Princeton University Library's Latin American Ephemera Project

Princeton University Library's Latin American Ephemera Project

Summary

PUL began to collect and build an archive of Latin American ephemera and gray literature in the mid 1970s to document the activities of political and social organizations and movements, as well as the broader political, socioeconomic and cultural developments of the region. Access to the material was provided by slowly accumulating and organizing thematic sub-collections, creating finding aids, and microfilming selected curated sub-collections. Reproductions of the microfilm were commercially distributed and resulting royalties were used to fund new acquisitions. That model gradually become unsustainable during the past decade and microfilming was halted in 2008. Meanwhile PUL's commitment to building the collection continued uninterrupted and a growing archive of unique ephemeral primary sources has remained a hidden collection. It includes thousands of pamphlets, brochures, flyers, placards and other printed items created during the past decade by a wide variety of social activists, non-governmental organizations, government agencies, political parties, public policy think tanks, and other types of organizations across Latin America, in order to publicize their views, positions, agendas, policies, events, and activities.
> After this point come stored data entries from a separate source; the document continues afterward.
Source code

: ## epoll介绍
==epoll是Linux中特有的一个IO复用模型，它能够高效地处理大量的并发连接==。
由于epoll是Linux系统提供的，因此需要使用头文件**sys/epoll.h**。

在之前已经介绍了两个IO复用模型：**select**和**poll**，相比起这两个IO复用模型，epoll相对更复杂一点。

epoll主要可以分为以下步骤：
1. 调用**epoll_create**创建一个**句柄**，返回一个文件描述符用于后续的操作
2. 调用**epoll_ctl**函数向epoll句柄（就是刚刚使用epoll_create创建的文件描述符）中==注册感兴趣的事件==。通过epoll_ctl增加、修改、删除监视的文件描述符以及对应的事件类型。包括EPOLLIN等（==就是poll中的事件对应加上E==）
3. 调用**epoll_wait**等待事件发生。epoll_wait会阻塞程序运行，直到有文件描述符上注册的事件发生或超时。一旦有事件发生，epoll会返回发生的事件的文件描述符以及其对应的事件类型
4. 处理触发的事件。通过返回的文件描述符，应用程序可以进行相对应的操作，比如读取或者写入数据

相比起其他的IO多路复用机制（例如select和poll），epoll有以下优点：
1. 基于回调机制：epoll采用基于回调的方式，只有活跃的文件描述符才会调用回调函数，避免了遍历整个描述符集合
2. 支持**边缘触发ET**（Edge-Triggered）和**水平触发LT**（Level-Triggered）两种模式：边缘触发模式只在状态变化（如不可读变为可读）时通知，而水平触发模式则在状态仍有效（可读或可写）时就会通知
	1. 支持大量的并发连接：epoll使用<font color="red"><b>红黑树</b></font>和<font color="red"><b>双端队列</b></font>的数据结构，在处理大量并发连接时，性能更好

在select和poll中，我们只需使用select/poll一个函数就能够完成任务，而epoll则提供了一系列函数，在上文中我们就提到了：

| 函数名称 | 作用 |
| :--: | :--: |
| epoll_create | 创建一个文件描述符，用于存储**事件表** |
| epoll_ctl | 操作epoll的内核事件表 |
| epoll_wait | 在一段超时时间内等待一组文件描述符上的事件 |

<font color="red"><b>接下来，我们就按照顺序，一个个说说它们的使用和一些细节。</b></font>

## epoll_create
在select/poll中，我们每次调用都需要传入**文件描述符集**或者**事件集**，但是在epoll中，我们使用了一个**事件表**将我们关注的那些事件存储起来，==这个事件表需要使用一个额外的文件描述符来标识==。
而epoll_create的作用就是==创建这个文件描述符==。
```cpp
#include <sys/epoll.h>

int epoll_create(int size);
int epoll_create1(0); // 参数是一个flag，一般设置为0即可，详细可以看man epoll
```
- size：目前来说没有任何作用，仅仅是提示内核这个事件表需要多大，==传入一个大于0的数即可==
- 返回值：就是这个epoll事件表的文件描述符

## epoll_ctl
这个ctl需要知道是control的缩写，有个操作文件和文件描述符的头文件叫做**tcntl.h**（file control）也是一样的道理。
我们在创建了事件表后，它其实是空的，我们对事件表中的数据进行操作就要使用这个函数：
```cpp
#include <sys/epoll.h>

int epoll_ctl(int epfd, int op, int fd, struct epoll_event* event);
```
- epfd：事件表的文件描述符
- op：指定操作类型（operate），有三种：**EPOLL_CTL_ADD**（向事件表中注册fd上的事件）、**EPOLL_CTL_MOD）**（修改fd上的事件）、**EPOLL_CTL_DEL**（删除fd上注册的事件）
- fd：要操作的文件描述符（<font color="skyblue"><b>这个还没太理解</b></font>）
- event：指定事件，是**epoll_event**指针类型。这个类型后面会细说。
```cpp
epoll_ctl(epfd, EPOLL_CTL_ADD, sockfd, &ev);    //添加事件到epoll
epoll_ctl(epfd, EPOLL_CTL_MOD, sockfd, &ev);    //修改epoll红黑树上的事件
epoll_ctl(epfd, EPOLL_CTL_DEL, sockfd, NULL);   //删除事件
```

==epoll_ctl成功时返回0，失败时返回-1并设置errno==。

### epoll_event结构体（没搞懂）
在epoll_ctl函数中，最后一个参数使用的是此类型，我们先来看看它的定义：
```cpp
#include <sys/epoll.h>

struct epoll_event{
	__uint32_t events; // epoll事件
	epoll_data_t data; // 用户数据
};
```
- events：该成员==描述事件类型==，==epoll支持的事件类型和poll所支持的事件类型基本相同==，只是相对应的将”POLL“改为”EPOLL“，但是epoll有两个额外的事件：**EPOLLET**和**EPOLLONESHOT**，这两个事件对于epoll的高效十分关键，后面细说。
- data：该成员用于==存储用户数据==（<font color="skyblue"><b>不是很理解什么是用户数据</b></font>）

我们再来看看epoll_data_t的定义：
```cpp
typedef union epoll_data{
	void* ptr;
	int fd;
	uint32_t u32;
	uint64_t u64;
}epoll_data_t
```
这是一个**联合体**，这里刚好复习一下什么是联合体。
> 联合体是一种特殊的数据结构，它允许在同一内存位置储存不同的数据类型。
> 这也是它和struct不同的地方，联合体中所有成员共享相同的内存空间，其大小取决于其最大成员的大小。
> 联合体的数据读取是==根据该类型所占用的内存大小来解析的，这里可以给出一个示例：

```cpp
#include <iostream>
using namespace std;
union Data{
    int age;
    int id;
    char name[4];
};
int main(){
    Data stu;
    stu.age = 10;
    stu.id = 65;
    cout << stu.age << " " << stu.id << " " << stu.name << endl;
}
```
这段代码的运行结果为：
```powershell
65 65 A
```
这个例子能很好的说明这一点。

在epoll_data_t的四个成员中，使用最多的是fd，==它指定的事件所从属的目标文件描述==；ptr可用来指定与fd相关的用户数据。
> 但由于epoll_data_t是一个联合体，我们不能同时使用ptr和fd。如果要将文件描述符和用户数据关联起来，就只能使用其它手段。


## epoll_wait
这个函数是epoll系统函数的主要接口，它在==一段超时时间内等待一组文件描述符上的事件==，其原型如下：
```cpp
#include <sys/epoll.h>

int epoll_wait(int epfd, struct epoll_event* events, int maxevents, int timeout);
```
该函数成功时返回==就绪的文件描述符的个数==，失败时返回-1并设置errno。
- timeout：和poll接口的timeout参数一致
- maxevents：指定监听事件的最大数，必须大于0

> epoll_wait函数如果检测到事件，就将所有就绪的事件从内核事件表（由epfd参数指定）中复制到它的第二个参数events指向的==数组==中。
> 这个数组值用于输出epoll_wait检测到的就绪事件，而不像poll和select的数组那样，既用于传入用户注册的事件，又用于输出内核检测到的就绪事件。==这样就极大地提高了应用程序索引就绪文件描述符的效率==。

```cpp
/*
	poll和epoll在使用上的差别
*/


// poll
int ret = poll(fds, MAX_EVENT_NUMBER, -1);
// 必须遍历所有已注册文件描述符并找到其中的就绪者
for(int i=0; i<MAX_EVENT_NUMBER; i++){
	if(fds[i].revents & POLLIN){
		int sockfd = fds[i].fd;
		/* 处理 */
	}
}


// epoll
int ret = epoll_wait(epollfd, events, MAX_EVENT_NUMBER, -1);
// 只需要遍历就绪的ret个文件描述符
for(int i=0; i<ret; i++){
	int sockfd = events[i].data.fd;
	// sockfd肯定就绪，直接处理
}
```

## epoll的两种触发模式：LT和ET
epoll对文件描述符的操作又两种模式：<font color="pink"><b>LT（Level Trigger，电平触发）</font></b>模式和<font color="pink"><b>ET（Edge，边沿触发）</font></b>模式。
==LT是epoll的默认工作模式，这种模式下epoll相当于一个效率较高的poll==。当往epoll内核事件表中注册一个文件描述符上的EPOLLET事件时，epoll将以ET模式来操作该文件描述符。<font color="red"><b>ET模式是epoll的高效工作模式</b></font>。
Topics best represented are human rights, elections, gender issues, indigenous peoples, youth issues, labor, ecology and environmental issues, development, public health, education and religion -- all essential to study of contemporary Latin America.

Program

Cataloging Hidden Collections

Amount Awarded

$199,800

Year Added

2013

Institution

Princeton University

Contact(s)

  • Jeffrey Friedland

Collection Size

12800 objects

Date Range

2000 - 2015

Geographic Scope

Every country of Latin America is represented in the collection, but materials from Argentina, Bolivia, Chile and Venezuela are the most abundant.